Meloni e Salvini da Berlusconi: “Centrodestra compatto per il voto al Quirinale e per dire no al proporzionale”

I leader ospitati a Villa Grande hanno anche stabilito che avranno incontri settimanali per concordare azioni parlamentari condivise. «Uniti sul taglio delle tasse»

ROMA. II centrodestra è compatto e così si muoverà, sia per i prossimi appuntamenti elettorali, sia in vista dell’elezione del prossimo presidente della Repubblica, e per dire «no» al proporzionale. Questo, in estrema sintesi, il messaggio che esce dal vertice dei leader del centrodestra a Villa Grande, nuova residenza romana di Silvio Berlusconi. Il presidente di Forza Italia ha ospitato per un pranzo di lavoro Matteo Salvini e Giorgia Meloni. Un «incontro cordiale», in «un clima di massima collaborazione, dopo un attento esame dei risultati elettorali e delle cause che li hanno determinati».

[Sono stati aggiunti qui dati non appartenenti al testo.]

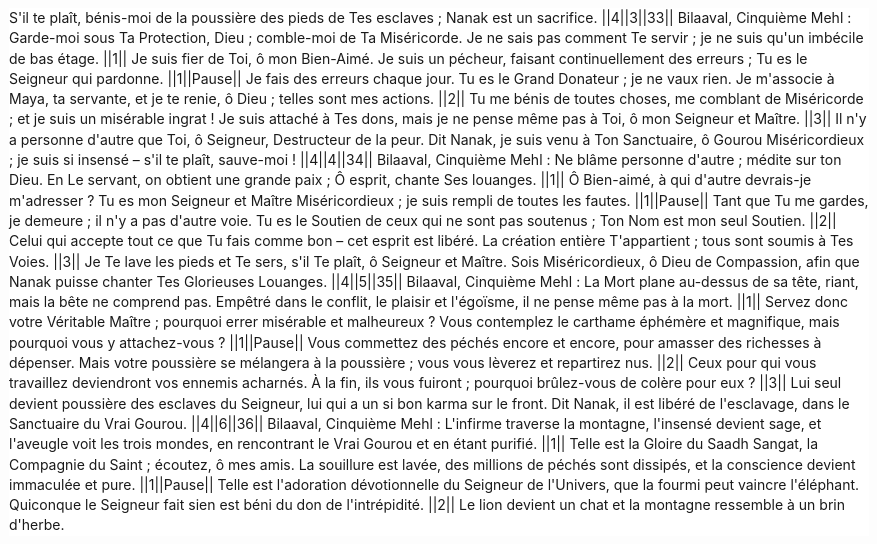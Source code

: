 S'il te plaît, bénis-moi de la poussière des pieds de Tes esclaves ; Nanak est un sacrifice. ||4||3||33|| 
Bilaaval, Cinquième Mehl : 
Garde-moi sous Ta Protection, Dieu ; comble-moi de Ta Miséricorde. 
Je ne sais pas comment Te servir ; je ne suis qu'un imbécile de bas étage. ||1|| 
Je suis fier de Toi, ô mon Bien-Aimé. 
Je suis un pécheur, faisant continuellement des erreurs ; Tu es le Seigneur qui pardonne. ||1||Pause|| 
Je fais des erreurs chaque jour. Tu es le Grand Donateur ; 
je ne vaux rien. Je m'associe à Maya, ta servante, et je te renie, ô Dieu ; telles sont mes actions. ||2||
Tu me bénis de toutes choses, me comblant de Miséricorde ; et je suis un misérable ingrat ! 
Je suis attaché à Tes dons, mais je ne pense même pas à Toi, ô mon Seigneur et Maître. ||3|| 
Il n'y a personne d'autre que Toi, ô Seigneur, Destructeur de la peur. 
Dit Nanak, je suis venu à Ton Sanctuaire, ô Gourou Miséricordieux ; je suis si insensé – s'il te plaît, sauve-moi ! ||4||4||34|| 
Bilaaval, Cinquième Mehl : 
Ne blâme personne d'autre ; médite sur ton Dieu. 
En Le servant, on obtient une grande paix ; Ô esprit, chante Ses louanges. ||1|| 
Ô Bien-aimé, à qui d'autre devrais-je m'adresser ? 
Tu es mon Seigneur et Maître Miséricordieux ; je suis rempli de toutes les fautes. ||1||Pause|| 
Tant que Tu me gardes, je demeure ; il n'y a pas d'autre voie. 
Tu es le Soutien de ceux qui ne sont pas soutenus ; Ton Nom est mon seul Soutien. ||2|| 
Celui qui accepte tout ce que Tu fais comme bon – cet esprit est libéré. 
​​La création entière T'appartient ; tous sont soumis à Tes Voies. ||3|| 
Je Te lave les pieds et Te sers, s'il Te plaît, ô Seigneur et Maître. 
Sois Miséricordieux, ô Dieu de Compassion, afin que Nanak puisse chanter Tes Glorieuses Louanges. ||4||5||35|| 
Bilaaval, Cinquième Mehl : 
La Mort plane au-dessus de sa tête, riant, mais la bête ne comprend pas. 
Empêtré dans le conflit, le plaisir et l'égoïsme, il ne pense même pas à la mort. ||1|| 
Servez donc votre Véritable Maître ; pourquoi errer misérable et malheureux ? 
Vous contemplez le carthame éphémère et magnifique, mais pourquoi vous y attachez-vous ? ||1||Pause|| 
Vous commettez des péchés encore et encore, pour amasser des richesses à dépenser. 
Mais votre poussière se mélangera à la poussière ; vous vous lèverez et repartirez nus. ||2|| 
Ceux pour qui vous travaillez deviendront vos ennemis acharnés. 
À la fin, ils vous fuiront ; pourquoi brûlez-vous de colère pour eux ? ||3|| 
Lui seul devient poussière des esclaves du Seigneur, lui qui a un si bon karma sur le front. 
Dit Nanak, il est libéré de l'esclavage, dans le Sanctuaire du Vrai Gourou. ||4||6||36|| 
Bilaaval, Cinquième Mehl : 
L'infirme traverse la montagne, l'insensé devient sage, 
et l'aveugle voit les trois mondes, en rencontrant le Vrai Gourou et en étant purifié. ||1|| 
Telle est la Gloire du Saadh Sangat, la Compagnie du Saint ; écoutez, ô mes amis. 
La souillure est lavée, des millions de péchés sont dissipés, et la conscience devient immaculée et pure. ||1||Pause|| 
Telle est l'adoration dévotionnelle du Seigneur de l'Univers, que la fourmi peut vaincre l'éléphant. 
Quiconque le Seigneur fait sien est béni du don de l'intrépidité. ||2|| 
Le lion devient un chat et la montagne ressemble à un brin d'herbe.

Vertice del centrodestra, Berlusconi incontra Meloni e Salvini a Villa Grande a Roma

«Per il Quirinale ci sarà il voto compatto di tutto il centrodestra», ha confermato il leader della Lega Matteo Salvini, che ha aggiunto: «Il mio compito è parlare con Draghi e tenere unite le tre anime del centrodestra». Salvini, Meloni e Berlusconi hanno stabilito che, d'ora in avanti, avranno incontri settimanali per concordare azioni parlamentari condivise. «Ognuno nelle sue posizioni», ha concluso Salvini, «ma insieme per rivendicare una politica di taglio delle tasse».

Le prime reazioni
Carlo Calenda, leader di Azione, commenta su Twitter: «Dal comunicato del centro destra si evince che Forza italia, contrariamente al suo posizionamento europeo, continuerà a seguire i partiti sovranisti. Gli elettori popolari e liberali che credono nell'Europa e nella democrazia liberale dovranno trovare una nuova casa».